Beat your ploughshares into pens

Employing a tactic I’m pretty sure I’ve picked up from the current presidential administration, I’ve decided to take a new approach to truth. Namely, I’m going to make it up. And make it up in such a way that justifies every decision I decide(r), and in such a way that makes me feel better about my life, and the enveloping society thereof.
So here goes: Everyone is reading.

And because everyone is reading, there is a high demand for poetry.
And because there is a high demand for poetry, once a week, possibly on Mondays, but certainly not limited to Mondays, I’m going to try really hard to post a Poem Worth Reading on this blog.

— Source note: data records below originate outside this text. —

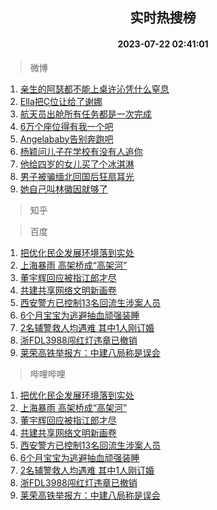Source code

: <div align="center"><h2>实时热搜榜</h2><h4>2023-07-22 02:41:01</h4></div>

> 微博  

1. [亲生的阿瑟都不能上桌许沁凭什么窒息](https://s.weibo.com/weibo?q=%23%E4%BA%B2%E7%94%9F%E7%9A%84%E9%98%BF%E7%91%9F%E9%83%BD%E4%B8%8D%E8%83%BD%E4%B8%8A%E6%A1%8C%E8%AE%B8%E6%B2%81%E5%87%AD%E4%BB%80%E4%B9%88%E7%AA%92%E6%81%AF%23&t=31&band_rank=1&Refer=top)<br />
2. [Ella把C位让给了谢娜](https://s.weibo.com/weibo?q=%23Ella%E6%8A%8AC%E4%BD%8D%E8%AE%A9%E7%BB%99%E4%BA%86%E8%B0%A2%E5%A8%9C%23&t=31&band_rank=2&Refer=top)<br />
3. [航天员出舱所有任务都是一次完成](https://s.weibo.com/weibo?q=%23%E8%88%AA%E5%A4%A9%E5%91%98%E5%87%BA%E8%88%B1%E6%89%80%E6%9C%89%E4%BB%BB%E5%8A%A1%E9%83%BD%E6%98%AF%E4%B8%80%E6%AC%A1%E5%AE%8C%E6%88%90%23&t=31&band_rank=3&Refer=top)<br />
4. [6万个座位得有我一个吧](https://s.weibo.com/weibo?q=%236%E4%B8%87%E4%B8%AA%E5%BA%A7%E4%BD%8D%E5%BE%97%E6%9C%89%E6%88%91%E4%B8%80%E4%B8%AA%E5%90%A7%23&t=31&band_rank=4&Refer=top)<br />
5. [Angelababy告别奔跑吧](https://s.weibo.com/weibo?q=%23Angelababy%E5%91%8A%E5%88%AB%E5%A5%94%E8%B7%91%E5%90%A7%23&t=31&band_rank=5&Refer=top)<br />
6. [杨颖问儿子在学校有没有人追你](https://s.weibo.com/weibo?q=%23%E6%9D%A8%E9%A2%96%E9%97%AE%E5%84%BF%E5%AD%90%E5%9C%A8%E5%AD%A6%E6%A0%A1%E6%9C%89%E6%B2%A1%E6%9C%89%E4%BA%BA%E8%BF%BD%E4%BD%A0%23&t=31&band_rank=6&Refer=top)<br />
7. [他给四岁的女儿买了个冰淇淋](https://s.weibo.com/weibo?q=%23%E4%BB%96%E7%BB%99%E5%9B%9B%E5%B2%81%E7%9A%84%E5%A5%B3%E5%84%BF%E4%B9%B0%E4%BA%86%E4%B8%AA%E5%86%B0%E6%B7%87%E6%B7%8B%23&t=31&band_rank=7&Refer=top)<br />
8. [男子被骗缅北回国后狂扇耳光](https://s.weibo.com/weibo?q=%23%E7%94%B7%E5%AD%90%E8%A2%AB%E9%AA%97%E7%BC%85%E5%8C%97%E5%9B%9E%E5%9B%BD%E5%90%8E%E7%8B%82%E6%89%87%E8%80%B3%E5%85%89%23&t=31&band_rank=8&Refer=top)<br />
9. [她自己叫林徽因就够了](https://s.weibo.com/weibo?q=%E5%A5%B9%E8%87%AA%E5%B7%B1%E5%8F%AB%E6%9E%97%E5%BE%BD%E5%9B%A0%E5%B0%B1%E5%A4%9F%E4%BA%86&t=31&band_rank=9&Refer=top)<br />

> 知乎  


> 百度  

1. [把优化民企发展环境落到实处](https://www.baidu.com/s?wd=%E6%8A%8A%E4%BC%98%E5%8C%96%E6%B0%91%E4%BC%81%E5%8F%91%E5%B1%95%E7%8E%AF%E5%A2%83%E8%90%BD%E5%88%B0%E5%AE%9E%E5%A4%84&sa=fyb_news&rsv_dl=fyb_news)<br />
2. [上海暴雨 高架桥成“高架河”](https://www.baidu.com/s?wd=%E4%B8%8A%E6%B5%B7%E6%9A%B4%E9%9B%A8+%E9%AB%98%E6%9E%B6%E6%A1%A5%E6%88%90%E2%80%9C%E9%AB%98%E6%9E%B6%E6%B2%B3%E2%80%9D&sa=fyb_news&rsv_dl=fyb_news)<br />
3. [董宇辉回应被指江郎才尽](https://www.baidu.com/s?wd=%E8%91%A3%E5%AE%87%E8%BE%89%E5%9B%9E%E5%BA%94%E8%A2%AB%E6%8C%87%E6%B1%9F%E9%83%8E%E6%89%8D%E5%B0%BD&sa=fyb_news&rsv_dl=fyb_news)<br />
4. [共建共享网络文明新画卷](https://www.baidu.com/s?wd=%E5%85%B1%E5%BB%BA%E5%85%B1%E4%BA%AB%E7%BD%91%E7%BB%9C%E6%96%87%E6%98%8E%E6%96%B0%E7%94%BB%E5%8D%B7&sa=fyb_news&rsv_dl=fyb_news)<br />
5. [西安警方已控制13名回流生涉案人员](https://www.baidu.com/s?wd=%E8%A5%BF%E5%AE%89%E8%AD%A6%E6%96%B9%E5%B7%B2%E6%8E%A7%E5%88%B613%E5%90%8D%E5%9B%9E%E6%B5%81%E7%94%9F%E6%B6%89%E6%A1%88%E4%BA%BA%E5%91%98&sa=fyb_news&rsv_dl=fyb_news)<br />
6. [6个月宝宝为逃避抽血顽强装睡](https://www.baidu.com/s?wd=6%E4%B8%AA%E6%9C%88%E5%AE%9D%E5%AE%9D%E4%B8%BA%E9%80%83%E9%81%BF%E6%8A%BD%E8%A1%80%E9%A1%BD%E5%BC%BA%E8%A3%85%E7%9D%A1&sa=fyb_news&rsv_dl=fyb_news)<br />
7. [2名辅警救人均遇难 其中1人刚订婚](https://www.baidu.com/s?wd=2%E5%90%8D%E8%BE%85%E8%AD%A6%E6%95%91%E4%BA%BA%E5%9D%87%E9%81%87%E9%9A%BE+%E5%85%B6%E4%B8%AD1%E4%BA%BA%E5%88%9A%E8%AE%A2%E5%A9%9A&sa=fyb_news&rsv_dl=fyb_news)<br />
8. [浙FDL3988闯红灯违章已撤销](https://www.baidu.com/s?wd=%E6%B5%99FDL3988%E9%97%AF%E7%BA%A2%E7%81%AF%E8%BF%9D%E7%AB%A0%E5%B7%B2%E6%92%A4%E9%94%80&sa=fyb_news&rsv_dl=fyb_news)<br />
9. [莱荣高铁举报方：中建八局称是误会](https://www.baidu.com/s?wd=%E8%8E%B1%E8%8D%A3%E9%AB%98%E9%93%81%E4%B8%BE%E6%8A%A5%E6%96%B9%EF%BC%9A%E4%B8%AD%E5%BB%BA%E5%85%AB%E5%B1%80%E7%A7%B0%E6%98%AF%E8%AF%AF%E4%BC%9A&sa=fyb_news&rsv_dl=fyb_news)<br />

> 哔哩哔哩  

1. [把优化民企发展环境落到实处](https://www.baidu.com/s?wd=%E6%8A%8A%E4%BC%98%E5%8C%96%E6%B0%91%E4%BC%81%E5%8F%91%E5%B1%95%E7%8E%AF%E5%A2%83%E8%90%BD%E5%88%B0%E5%AE%9E%E5%A4%84&sa=fyb_news&rsv_dl=fyb_news)<br />
2. [上海暴雨 高架桥成“高架河”](https://www.baidu.com/s?wd=%E4%B8%8A%E6%B5%B7%E6%9A%B4%E9%9B%A8+%E9%AB%98%E6%9E%B6%E6%A1%A5%E6%88%90%E2%80%9C%E9%AB%98%E6%9E%B6%E6%B2%B3%E2%80%9D&sa=fyb_news&rsv_dl=fyb_news)<br />
3. [董宇辉回应被指江郎才尽](https://www.baidu.com/s?wd=%E8%91%A3%E5%AE%87%E8%BE%89%E5%9B%9E%E5%BA%94%E8%A2%AB%E6%8C%87%E6%B1%9F%E9%83%8E%E6%89%8D%E5%B0%BD&sa=fyb_news&rsv_dl=fyb_news)<br />
4. [共建共享网络文明新画卷](https://www.baidu.com/s?wd=%E5%85%B1%E5%BB%BA%E5%85%B1%E4%BA%AB%E7%BD%91%E7%BB%9C%E6%96%87%E6%98%8E%E6%96%B0%E7%94%BB%E5%8D%B7&sa=fyb_news&rsv_dl=fyb_news)<br />
5. [西安警方已控制13名回流生涉案人员](https://www.baidu.com/s?wd=%E8%A5%BF%E5%AE%89%E8%AD%A6%E6%96%B9%E5%B7%B2%E6%8E%A7%E5%88%B613%E5%90%8D%E5%9B%9E%E6%B5%81%E7%94%9F%E6%B6%89%E6%A1%88%E4%BA%BA%E5%91%98&sa=fyb_news&rsv_dl=fyb_news)<br />
6. [6个月宝宝为逃避抽血顽强装睡](https://www.baidu.com/s?wd=6%E4%B8%AA%E6%9C%88%E5%AE%9D%E5%AE%9D%E4%B8%BA%E9%80%83%E9%81%BF%E6%8A%BD%E8%A1%80%E9%A1%BD%E5%BC%BA%E8%A3%85%E7%9D%A1&sa=fyb_news&rsv_dl=fyb_news)<br />
7. [2名辅警救人均遇难 其中1人刚订婚](https://www.baidu.com/s?wd=2%E5%90%8D%E8%BE%85%E8%AD%A6%E6%95%91%E4%BA%BA%E5%9D%87%E9%81%87%E9%9A%BE+%E5%85%B6%E4%B8%AD1%E4%BA%BA%E5%88%9A%E8%AE%A2%E5%A9%9A&sa=fyb_news&rsv_dl=fyb_news)<br />
8. [浙FDL3988闯红灯违章已撤销](https://www.baidu.com/s?wd=%E6%B5%99FDL3988%E9%97%AF%E7%BA%A2%E7%81%AF%E8%BF%9D%E7%AB%A0%E5%B7%B2%E6%92%A4%E9%94%80&sa=fyb_news&rsv_dl=fyb_news)<br />
9. [莱荣高铁举报方：中建八局称是误会](https://www.baidu.com/s?wd=%E8%8E%B1%E8%8D%A3%E9%AB%98%E9%93%81%E4%B8%BE%E6%8A%A5%E6%96%B9%EF%BC%9A%E4%B8%AD%E5%BB%BA%E5%85%AB%E5%B1%80%E7%A7%B0%E6%98%AF%E8%AF%AF%E4%BC%9A&sa=fyb_news&rsv_dl=fyb_news)<br />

I know I know I know, this is supposed to be a blog about books, and probably shouldn’t contain any actual literature, unless it’s hyper-linked. Nevertheless, poems are great. They’re (often) short, and powerful, and sometimes they even rhyme, which makes you feel happy for reasons you probably can’t define very well. And people should read more of them. More, even, than they already are. Which is lots. Because everybody is reading. Obviously.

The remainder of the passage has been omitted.